Investing in IT for Competitive Advantage
In 2008, Brynjolfsson and McAfee published a study in the Harvard Business Review on the role of IT in competitive advantage, entitled “Investing in the IT That Makes a Competitive Difference.” Their study confirmed that IT can play a role in competitive advantage, if deployed wisely. In their study, they draw three conclusions:
- First, the data show that IT has sharpened differences among companies instead of reducing them. This reflects the fact that while companies have always varied widely in their ability to select, adopt, and exploit innovations, technology has accelerated and amplified these differences.
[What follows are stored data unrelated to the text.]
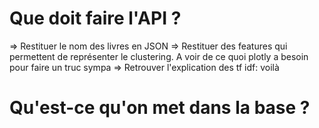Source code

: # Que doit faire l'API ?

=> Restituer le nom des livres en JSON
=> Restituer des features qui permettent de représenter le clustering. A voir de ce quoi plotly a besoin pour faire un truc sympa
=> Retrouver l'explication des tf idf: voilà

# Qu'est-ce qu'on met dans la base ?
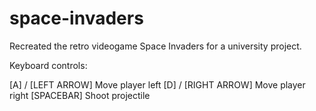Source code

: # space-invaders
Recreated the retro videogame Space Invaders for a university project.

Keyboard controls:

[A] / [LEFT ARROW]    Move player left
[D] / [RIGHT ARROW]   Move player right
[SPACEBAR]            Shoot projectile
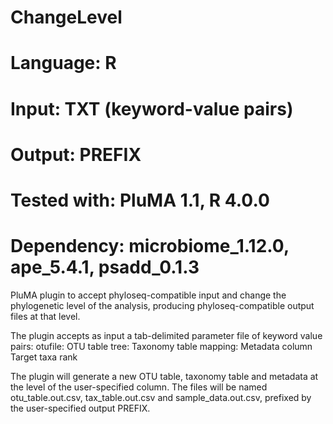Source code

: # ChangeLevel
# Language: R
# Input: TXT (keyword-value pairs)
# Output: PREFIX
# Tested with: PluMA 1.1, R 4.0.0
# Dependency: microbiome_1.12.0, ape_5.4.1, psadd_0.1.3

PluMA plugin to accept phyloseq-compatible input and change
the phylogenetic level of the analysis, producing phyloseq-compatible
output files at that level.

The plugin accepts as input a tab-delimited parameter file of keyword value pairs:
otufile: OTU table
tree: Taxonomy table
mapping: Metadata
column  Target taxa rank

The plugin will generate a new OTU table, taxonomy table and metadata at the level of the user-specified column.  The files will be named otu_table.out.csv, tax_table.out.csv and sample_data.out.csv, prefixed by the user-specified output PREFIX.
- Second, good management matters: Highly qualified vendors, consultants, and IT departments might be necessary for the successful implementation of enterprise technologies themselves, but the real value comes from the process innovations that can now be delivered on those platforms. Fostering the right innovations and propagating them widely are both executive responsibilities – ones that can’t be delegated.
- Finally, the competitive shakeup brought on by IT is not nearly complete, even in the IT-intensive US economy. We expect to see these altered competitive dynamics in other countries, as well, as their IT investments grow.
Information systems can be used for competitive advantage, but they must be used strategically. Organizations must understand how they want to differentiate themselves and then use all the elements of information systems (hardware, software, data, people, and process) to accomplish that differentiation.